WHAT YOU SHOULD DO
Lines in the listing below that include the word "attachments" need to be copied.

DATASET
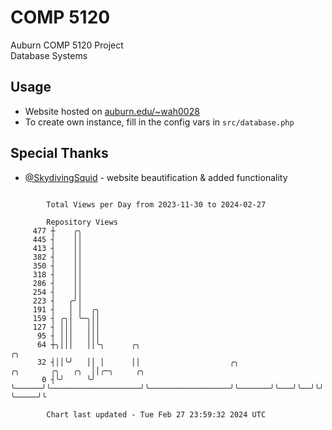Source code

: # COMP 5120
Auburn COMP 5120 Project  
Database Systems

## Usage
- Website hosted on [auburn.edu/~wah0028](https://webhome.auburn.edu/~wah0028/)
- To create own instance, fill in the config vars in `src/database.php`

## Special Thanks
- [@SkydivingSquid](https://github.com/SkydivingSquid) - website beautification & added functionality

```

        Total Views per Day from 2023-11-30 to 2024-02-27

        Repository Views
     477 ┼    ╭╮
     445 ┤    ││
     413 ┤    ││
     382 ┤    ││
     350 ┤    ││
     318 ┤    ││
     286 ┤    ││
     254 ┤    ││
     223 ┤   ╭╯│
     191 ┤   │ │  ╭╮
     159 ┤ ╭╮│ ╰─╮││
     127 ┤ │││   │││
      95 ┤ │││   │││
      64 ┼╮│││   ││╰╮      ╭╮                                                          ╭╮
      32 ┤││╰╯   ││ │      ││                    ╭╮                  ╭╮       ╭╮   ╭╮  ││╭─╮     ╭╮
       0 ┤╰╯     ╰╯ ╰──────╯╰────────────────────╯╰──────────────────╯╰───────╯╰───╯╰──╯╰╯ ╰─────╯╰

        Chart last updated - Tue Feb 27 23:59:32 2024 UTC
        
```
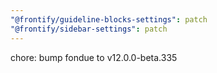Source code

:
 ```yaml
---
"@frontify/guideline-blocks-settings": patch
"@frontify/sidebar-settings": patch
---
```


chore: bump fondue to v12.0.0-beta.335
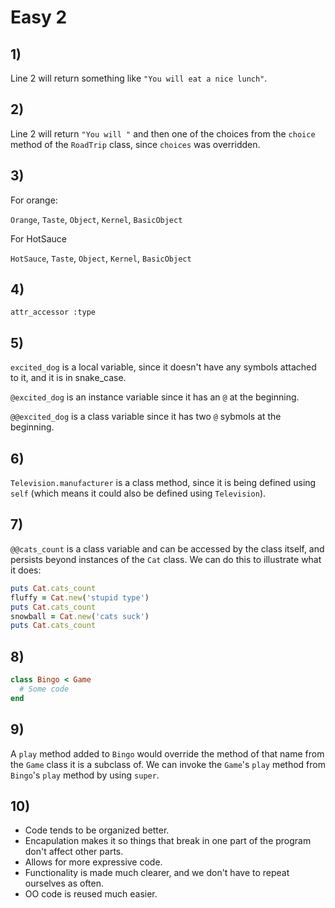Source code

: # Easy 2

## 1)

Line 2 will return something like `"You will eat a nice lunch"`.

## 2)

Line 2 will return `"You will "` and then one of the choices from the `choice` method of the `RoadTrip` class, since `choices` was overridden.

## 3)

For orange:

`Orange`, `Taste`, `Object`, `Kernel`, `BasicObject`

For HotSauce

`HotSauce`, `Taste`, `Object`, `Kernel`, `BasicObject`

## 4)

`attr_accessor :type`

## 5)

`excited_dog` is a local variable, since it doesn't have any symbols attached to it, and it is in snake_case.

`@excited_dog` is an instance variable since it has an `@` at the beginning.

`@@excited_dog` is a class variable since it has two `@` sybmols at the beginning.

## 6)

`Television.manufacturer` is a class method, since it is being defined using `self` (which means it could also be defined using `Television`).

## 7)

`@@cats_count` is a class variable and can be accessed by the class itself, and persists beyond instances of the `Cat` class. We can do this to illustrate what it does:

```ruby
puts Cat.cats_count
fluffy = Cat.new('stupid type')
puts Cat.cats_count
snowball = Cat.new('cats suck')
puts Cat.cats_count
```

## 8)

```ruby
class Bingo < Game
  # Some code
end
```

## 9)

A `play` method added to `Bingo` would override the method of that name from the `Game` class it is a subclass of. We can invoke the `Game`'s `play` method from `Bingo`'s `play` method by using `super`.

## 10)

* Code tends to be organized better.
* Encapulation makes it so things that break in one part of the program don't affect other parts.
* Allows for more expressive code.
* Functionality is made much clearer, and we don't have to repeat ourselves as often.
* OO code is reused much easier.
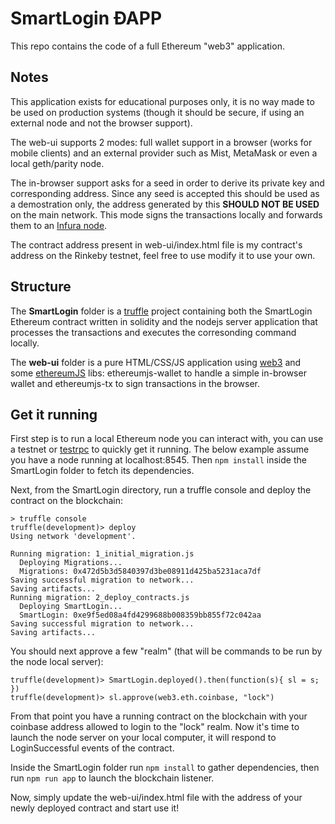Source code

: # SmartLogin ÐAPP
This repo contains the code of a full Ethereum "web3" application.

## Notes
This application exists for educational purposes only, it is no way made to be used on production systems (though it should be secure, if using an external node and not the browser support).

The web-ui supports 2 modes: full wallet support in a browser (works for mobile clients) and an external provider such as Mist, MetaMask or even a local geth/parity node.

The in-browser support asks for a seed in order to derive its private key and corresponding address. Since any seed is accepted this should be used as a demostration only, the address generated by this **SHOULD NOT BE USED** on the main network. This mode signs the transactions locally and forwards them to an [Infura node](https://infura.io/). 

The contract address present in web-ui/index.html file is my contract's address on the Rinkeby testnet, feel free to use modify it to use your own.

## Structure
The **SmartLogin** folder is a [truffle](http://truffleframework.com/) project containing both the SmartLogin Ethereum contract written in solidity and the nodejs server application that processes the transactions and executes the corresonding command locally.

The **web-ui** folder is a pure HTML/CSS/JS application using [web3](https://github.com/ethereum/web3.js) and some [ethereumJS](https://github.com/ethereumjs) libs: ethereumjs-wallet to handle a simple in-browser wallet and ethereumjs-tx to sign transactions in the browser.

## Get it running
First step is to run a local Ethereum node you can interact with, you can use a testnet or [testrpc](https://github.com/ethereumjs/testrpc) to quickly get it running. The below example assume you have a node running at localhost:8545. Then `npm install` inside the SmartLogin folder to fetch its dependencies.

Next, from the SmartLogin directory, run a truffle console and deploy the contract on the blockchain:
```
> truffle console
truffle(development)> deploy
Using network 'development'.

Running migration: 1_initial_migration.js
  Deploying Migrations...
  Migrations: 0x472d5b3d5840397d3be08911d425ba5231aca7df
Saving successful migration to network...
Saving artifacts...
Running migration: 2_deploy_contracts.js
  Deploying SmartLogin...
  SmartLogin: 0xe9f5ed08a4fd4299688b008359bb855f72c042aa
Saving successful migration to network...
Saving artifacts...

```

You should next approve a few "realm" (that will be commands to be run by the node local server):
```
truffle(development)> SmartLogin.deployed().then(function(s){ sl = s; })
truffle(development)> sl.approve(web3.eth.coinbase, "lock")
```
From that point you have a running contract on the blockchain with your coinbase address allowed to login to the "lock" realm. Now it's time to launch the node server on your local computer, it will respond to LoginSuccessful events of the contract.

Inside the SmartLogin folder run `npm install` to gather dependencies, then run `npm run app` to launch the blockchain listener.

Now, simply update the web-ui/index.html file with the address of your newly deployed contract and start use it! 
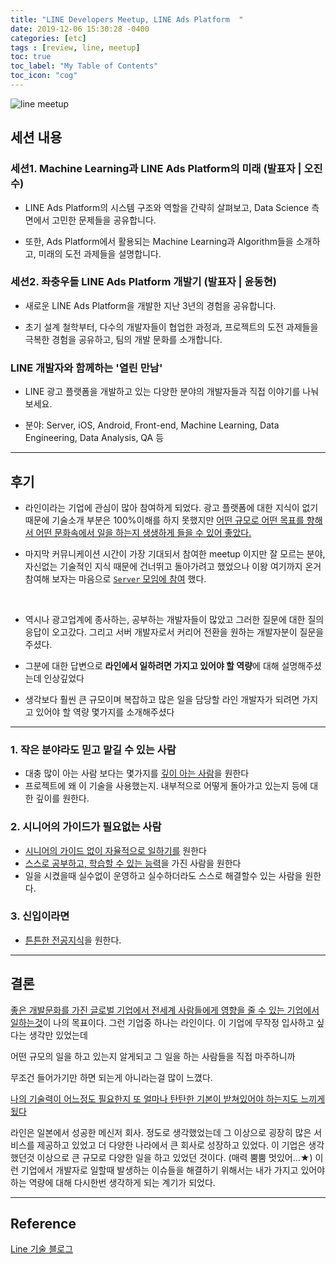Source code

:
 ```yaml
---
title: "LINE Developers Meetup, LINE Ads Platform  "
date: 2019-12-06 15:30:28 -0400
categories: [etc]
tags : [review, line, meetup]
toc: true
toc_label: "My Table of Contents"
toc_icon: "cog"
---
```

![line meetup](https://user-images.githubusercontent.com/55946791/70287431-3a036380-1812-11ea-9752-3c94f7f6d32a.jpg)

## 세션 내용

### 세션1. Machine Learning과 LINE Ads Platform의 미래 (발표자 | 오진수)

- LINE Ads Platform의 시스템 구조와 역할을 간략히 살펴보고, Data Science 측면에서 고민한 문제들을 공유합니다.

- 또한, Ads Platform에서 활용되는 Machine Learning과 Algorithm들을 소개하고, 미래의 도전 과제들을 설명합니다.

### 세션2. 좌충우돌 LINE Ads Platform 개발기 (발표자 | 윤동현)

- 새로운 LINE Ads Platform을 개발한 지난 3년의 경험을 공유합니다.

- 초기 설계 철학부터, 다수의 개발자들이 협업한 과정과, 프로젝트의 도전 과제들을 극복한 경험을 공유하고, 팀의 개발 문화를 소개합니다.


### LINE 개발자와 함께하는 '열린 만남'

- LINE 광고 플랫폼을 개발하고 있는 다양한 분야의 개발자들과 직접 이야기를 나눠보세요.

- 분야: Server, iOS, Android, Front-end, Machine Learning, Data Engineering, Data Analysis, QA 등

---

## 후기
- 라인이라는 기업에 관심이 많아 참여하게 되었다. 광고 플랫폼에 대한 지식이 없기 때문에 기술소개 부분은 100%이해를 하지 못했지만 <u>어떤 규모로 어떤 목표를 향해서 어떤 문화속에서 일을 하는지 생생하게 들을 수 있어 좋았다.</u>

- 마지막 커뮤니케이션 시간이 가장 기대되서 참여한 meetup 이지만 잘 모르는 분야, 자신없는 기술적인 지식 때문에 건너뛰고 돌아가려고 했었으나 이왕 여기까지 온거 참여해 보자는 마음으로 <u>`Server` 모임에 참여</u> 했다.

<br>

- 역시나 광고업계에 종사하는, 공부하는 개발자들이 많았고 그러한 질문에 대한 질의 응답이 오고갔다. 그리고 서버 개발자로서 커리어 전환을 원하는 개발자분이 질문을 주셨다.

- 그분에 대한 답변으로 <b>라인에서 일하려면 가지고 있어야 할 역량</b>에 대해 설명해주셨는데 인상깊었다

- 생각보다 훨씬 큰 규모이며 복잡하고 많은 일을 담당할 라인 개발자가 되려면 가지고 있어야 할 역량 몇가지를 소개해주셨다

---

### 1. 작은 분야라도 믿고 맡길 수 있는 사람
- 대충 많이 아는 사람 보다는 몇가지를 <u>깊이 아는 사람</u>을 원한다
- 프로젝트에 왜 이 기술을 사용했는지. 내부적으로 어떻게 돌아가고 있는지 등에 대한 깊이를 원한다.

### 2. 시니어의 가이드가 필요없는 사람
- <u>시니어의 가이드 없이 자율적으로 일하기를</u> 원한다
- <u>스스로 공부하고, 학습할 수 있는 능력</u>을 가진 사람을 원한다
- 일을 시켰을때 실수없이 운영하고 실수하더라도 스스로 해결할수 있는 사람을 원한다.

### 3. 신입이라면
- <u>튼튼한 전공지식</u>을 원한다.

---

## 결론

<u>좋은 개발문화를 가진 글로벌 기업에서 전세계 사람들에게 영향을 줄 수 있는 기업에서 일하는것</u>이 나의 목표이다.
그런 기업중 하나는 라인이다. 이 기업에 무작정 입사하고 싶다는 생각만 있었는데

어떤 규모의 일을 하고 있는지 알게되고
그 일을 하는 사람들을 직접 마주하니까

무조건 들어가기만 하면 되는게 아니라는걸 많이 느꼈다.

<u>나의 기술력이 어느정도 필요한지
또 얼마나 탄탄한 기본이 받쳐있어야 하는지도 느끼게됬다</u>

라인은 일본에서 성공한 메신저 회사.
정도로 생각했었는데 그 이상으로 굉장히 많은 서비스를 제공하고 있었고 더 다양한 나라에서 큰 회사로 성장하고 있었다. 이 기업은 생각했던것 이상으로 큰 규모로 다양한 일을 하고 있었던 것이다. (매력 뿜뿜 멋있어...★)
이런 기업에서 개발자로 일할때 발생하는 이슈들을 해결하기 위해서는 내가 가지고 있어야 하는
역량에 대해 다시한번 생각하게 되는 계기가 되었다.



---
## Reference
[Line 기술 블로그](https://engineering.linecorp.com/ko/blog/)
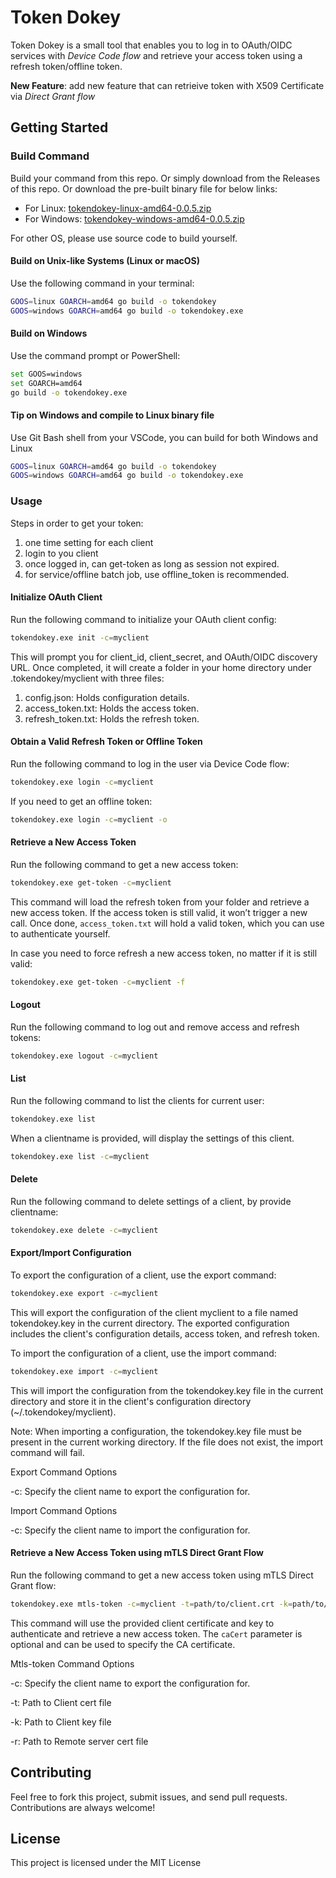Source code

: # Token Dokey

Token Dokey is a small tool that enables you to log in to OAuth/OIDC services with *Device Code flow* and retrieve your access token using a refresh token/offline token.

**New Feature**: add new feature that can retrieive token with X509 Certificate via *Direct Grant flow*

## Getting Started

### Build Command
Build your command from this repo. 
Or simply download from the Releases of this repo.
Or download the pre-built binary file for below links:

 - For Linux: [tokendokey-linux-amd64-0.0.5.zip](https://github.com/user-attachments/files/18234076/tokendokey-linux-amd64-0.0.5.zip)
 - For Windows: [tokendokey-windows-amd64-0.0.5.zip](https://github.com/user-attachments/files/18234075/tokendokey-windows-amd64-0.0.5.zip)

For other OS, please use source code to build yourself.

#### Build on Unix-like Systems (Linux or macOS)
Use the following command in your terminal:
```sh
GOOS=linux GOARCH=amd64 go build -o tokendokey
GOOS=windows GOARCH=amd64 go build -o tokendokey.exe
```
#### Build on Windows
Use the command prompt or PowerShell:
```sh
set GOOS=windows
set GOARCH=amd64
go build -o tokendokey.exe
```

#### Tip on Windows and compile to Linux binary file
Use Git Bash shell from your VSCode, you can build for both Windows and Linux
```sh
GOOS=linux GOARCH=amd64 go build -o tokendokey
GOOS=windows GOARCH=amd64 go build -o tokendokey.exe
```

### Usage
Steps in order to get your token:
1. one time setting for each client
2. login to you client
3. once logged in, can get-token as long as session not expired.
4. for service/offline batch job, use offline_token is recommended.

####  Initialize OAuth Client
Run the following command to initialize your OAuth client config:
```sh
tokendokey.exe init -c=myclient
```

This will prompt you for client_id, client_secret, and OAuth/OIDC discovery URL. Once completed, it will create a folder in your home directory under .tokendokey/myclient with three files:

1. config.json: Holds configuration details.
2. access_token.txt: Holds the access token.
3. refresh_token.txt: Holds the refresh token.

####  Obtain a Valid Refresh Token or Offline Token
Run the following command to log in the user via Device Code flow:
```sh
tokendokey.exe login -c=myclient
```
If you need to get an offline token:
```sh
tokendokey.exe login -c=myclient -o
```

#### Retrieve a New Access Token
Run the following command to get a new access token:
```sh
tokendokey.exe get-token -c=myclient
```
This command will load the refresh token from your folder and retrieve a new access token. If the access token is still valid, it won’t trigger a new call. Once done, `access_token.txt` will hold a valid token, which you can use to authenticate yourself.

In case you need to force refresh a new access token, no matter if it is still valid:
```sh
tokendokey.exe get-token -c=myclient -f
```

#### Logout
Run the following command to log out and remove access and refresh tokens:
```sh
tokendokey.exe logout -c=myclient
```

#### List
Run the following command to list the clients for current user:
```sh
tokendokey.exe list
```
When a clientname is provided, will display the settings of this client.
```sh
tokendokey.exe list -c=myclient
```

#### Delete
Run the following command to delete settings of a client, by provide clientname:
```sh
tokendokey.exe delete -c=myclient
```

#### Export/Import Configuration
To export the configuration of a client, use the export command:
```sh
tokendokey.exe export -c=myclient
```
This will export the configuration of the client myclient to a file named tokendokey.key in the current directory. The exported configuration includes the client's configuration details, access token, and refresh token.


To import the configuration of a client, use the import command:
```sh
tokendokey.exe import -c=myclient
```
This will import the configuration from the tokendokey.key file in the current directory and store it in the client's configuration directory (~/.tokendokey/myclient).

Note: When importing a configuration, the tokendokey.key file must be present in the current working directory. If the file does not exist, the import command will fail.

Export Command Options

-c: Specify the client name to export the configuration for.

Import Command Options

-c: Specify the client name to import the configuration for.

#### Retrieve a New Access Token using mTLS Direct Grant Flow
Run the following command to get a new access token using mTLS Direct Grant flow:
```sh
tokendokey.exe mtls-token -c=myclient -t=path/to/client.crt -k=path/to/client.key -r=path/to/ca.crt
```
This command will use the provided client certificate and key to authenticate and retrieve a new access token. The `caCert` parameter is optional and can be used to specify the CA certificate.

Mtls-token Command Options

-c: Specify the client name to export the configuration for.

-t: Path to Client cert file

-k: Path to Client key file

-r: Path to Remote server cert file

## Contributing
Feel free to fork this project, submit issues, and send pull requests. Contributions are always welcome!

## License
This project is licensed under the MIT License
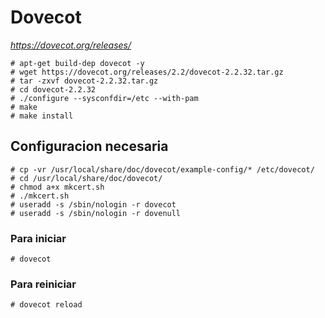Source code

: # Dovecot

*https://dovecot.org/releases/*
```
# apt-get build-dep dovecot -y
# wget https://dovecot.org/releases/2.2/dovecot-2.2.32.tar.gz
# tar -zxvf dovecot-2.2.32.tar.gz
# cd dovecot-2.2.32
# ./configure --sysconfdir=/etc --with-pam
# make
# make install
```

## Configuracion necesaria

```
# cp -vr /usr/local/share/doc/dovecot/example-config/* /etc/dovecot/
# cd /usr/local/share/doc/dovecot/
# chmod a+x mkcert.sh
# ./mkcert.sh
# useradd -s /sbin/nologin -r dovecot
# useradd -s /sbin/nologin -r dovenull
```
### Para iniciar

`# dovecot`

### Para reiniciar

`# dovecot reload`
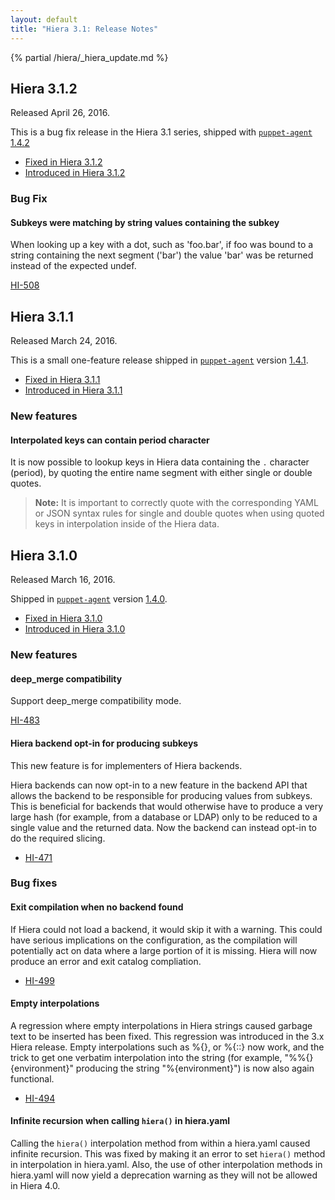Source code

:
 ```yaml
---
layout: default
title: "Hiera 3.1: Release Notes"
---
```


[`puppet-agent`]: /puppet/4.4/reference/about_agent.html

[1.4.2]: /puppet/4.4/reference/release_notes_agent.html#puppet-agent-142
[1.4.1]: /puppet/4.4/reference/release_notes_agent.html#puppet-agent-141

{% partial /hiera/_hiera_update.md %}

## Hiera 3.1.2

Released April 26, 2016.

This is a bug fix release in the Hiera 3.1 series, shipped with [`puppet-agent`][] [1.4.2][]

* [Fixed in Hiera 3.1.2](https://tickets.puppetlabs.com/issues/?jql=fixVersion+%3D+%27HI+3.1.2%27)
* [Introduced in Hiera 3.1.2](https://tickets.puppetlabs.com/issues/?jql=affectedVersion+%3D+%27HI+3.1.2%27)

### Bug Fix

#### Subkeys were matching by string values containing the subkey

When looking up a key with a dot, such as 'foo.bar', if foo was bound to a string containing the next segment ('bar') the value 'bar' was be returned instead of the expected undef.

[HI-508](https://tickets.puppetlabs.com/browse/HI-)


## Hiera 3.1.1

Released March 24, 2016.

This is a small one-feature release shipped in [`puppet-agent`][] version [1.4.1][].

* [Fixed in Hiera 3.1.1](https://tickets.puppetlabs.com/issues/?jql=fixVersion+%3D+%27HI+3.1.1%27)
* [Introduced in Hiera 3.1.1](https://tickets.puppetlabs.com/issues/?jql=affectedVersion+%3D+%27HI+3.1.1%27)

### New features

#### Interpolated keys can contain period character

It is now possible to lookup keys in Hiera data containing the `.` character (period), by quoting the entire name segment with either single or double quotes.

> **Note:** It is important to correctly quote with the corresponding YAML or JSON syntax rules for single and double quotes when using quoted keys in interpolation inside of the Hiera data.


## Hiera 3.1.0

Released March 16, 2016.

Shipped in [`puppet-agent`][] version [1.4.0](/puppet/4.4/reference/release_notes_agent.html#puppet-agent-140).

* [Fixed in Hiera 3.1.0](https://tickets.puppetlabs.com/issues/?jql=fixVersion+%3D+%27HI+3.1.0%27)
* [Introduced in Hiera 3.1.0](https://tickets.puppetlabs.com/issues/?jql=affectedVersion+%3D+%27HI+3.1.0%27)

### New features

#### deep_merge compatibility

Support deep_merge compatibility mode.

[HI-483](https://tickets.puppetlabs.com/browse/HI-483)

#### Hiera backend opt-in for producing subkeys

This new feature is for implementers of Hiera backends.

Hiera backends can now opt-in to a new feature in the backend API that allows the backend to be responsible for producing values from subkeys. This is beneficial for backends that would otherwise have to produce a very large hash (for example, from a database or LDAP) only to be reduced to a single value and the returned data. Now the backend can instead opt-in to do the required slicing.

* [HI-471](https://tickets.puppetlabs.com/browse/HI-471)

### Bug fixes

#### Exit compilation when no backend found

If Hiera could not load a backend, it would skip it with a warning. This could have serious implications on the configuration, as the compilation will potentially act on data where a large portion of it is missing. Hiera will now produce an error and exit catalog compliation.

* [HI-499](https://tickets.puppetlabs.com/browse/HI-499)

#### Empty interpolations

A regression where empty interpolations in Hiera strings caused garbage text to be inserted has been fixed. This regression was introduced in the 3.x Hiera release. Empty interpolations such as %{}, or %{::} now work, and the trick to get one verbatim interpolation into the string (for example, "%%{}{environment}" producing the string "%{environment}") is now also again functional.

* [HI-494](https://tickets.puppetlabs.com/browse/HI-494)

#### Infinite recursion when calling `hiera()` in hiera.yaml

Calling the `hiera()` interpolation method from within a hiera.yaml caused infinite recursion. This was fixed by making it an error to set `hiera()` method in interpolation in hiera.yaml. Also, the use of other interpolation methods in hiera.yaml will now yield a deprecation warning as they will not be allowed in Hiera 4.0.
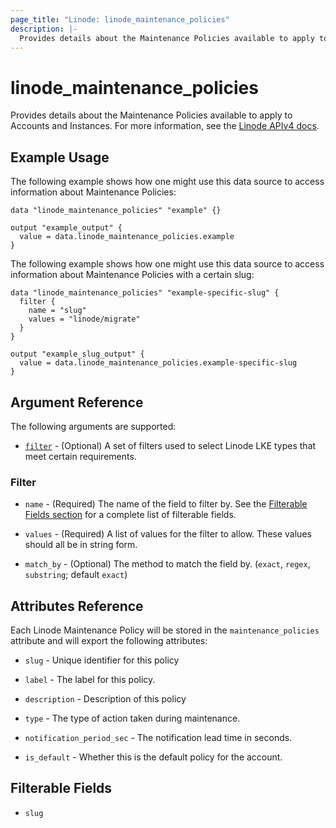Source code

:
 ```yaml
---
page_title: "Linode: linode_maintenance_policies"
description: |-
  Provides details about the Maintenance Policies available to apply to Accounts and Instances.
---
```


# linode\_maintenance\_policies

Provides details about the Maintenance Policies available to apply to Accounts and Instances.
For more information, see the [Linode APIv4 docs](TODO).

## Example Usage

The following example shows how one might use this data source to access information about Maintenance Policies:

```hcl
data "linode_maintenance_policies" "example" {}

output "example_output" {
  value = data.linode_maintenance_policies.example
}
```

The following example shows how one might use this data source to access information about Maintenance Policies with a certain slug:

```hcl
data "linode_maintenance_policies" "example-specific-slug" {
  filter {
    name = "slug"
    values = "linode/migrate"
  }
}

output "example_slug_output" {
  value = data.linode_maintenance_policies.example-specific-slug
}
```

## Argument Reference

The following arguments are supported:

* [`filter`](#filter) - (Optional) A set of filters used to select Linode LKE types that meet certain requirements.

### Filter

* `name` - (Required) The name of the field to filter by. See the [Filterable Fields section](#filterable-fields) for a complete list of filterable fields.

* `values` - (Required) A list of values for the filter to allow. These values should all be in string form.

* `match_by` - (Optional) The method to match the field by. (`exact`, `regex`, `substring`; default `exact`)

## Attributes Reference

Each Linode Maintenance Policy will be stored in the `maintenance_policies` attribute and will export the following attributes:

* `slug` - Unique identifier for this policy

* `label` - The label for this policy.

* `description` - Description of this policy

* `type` - The type of action taken during maintenance.

* `notification_period_sec` - The notification lead time in seconds.

* `is_default` - Whether this is the default policy for the account.

## Filterable Fields

* `slug`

RESPONSE TO THIS EXERCISE
 - For Linux: [tokendokey-linux-amd64-0.0.5.zip](https://github.com/user-attachments/files/18234076/tokendokey-linux-amd64-0.0.5.zip)
 - For Windows: [tokendokey-windows-amd64-0.0.5.zip](https://github.com/user-attachments/files/18234075/tokendokey-windows-amd64-0.0.5.zip)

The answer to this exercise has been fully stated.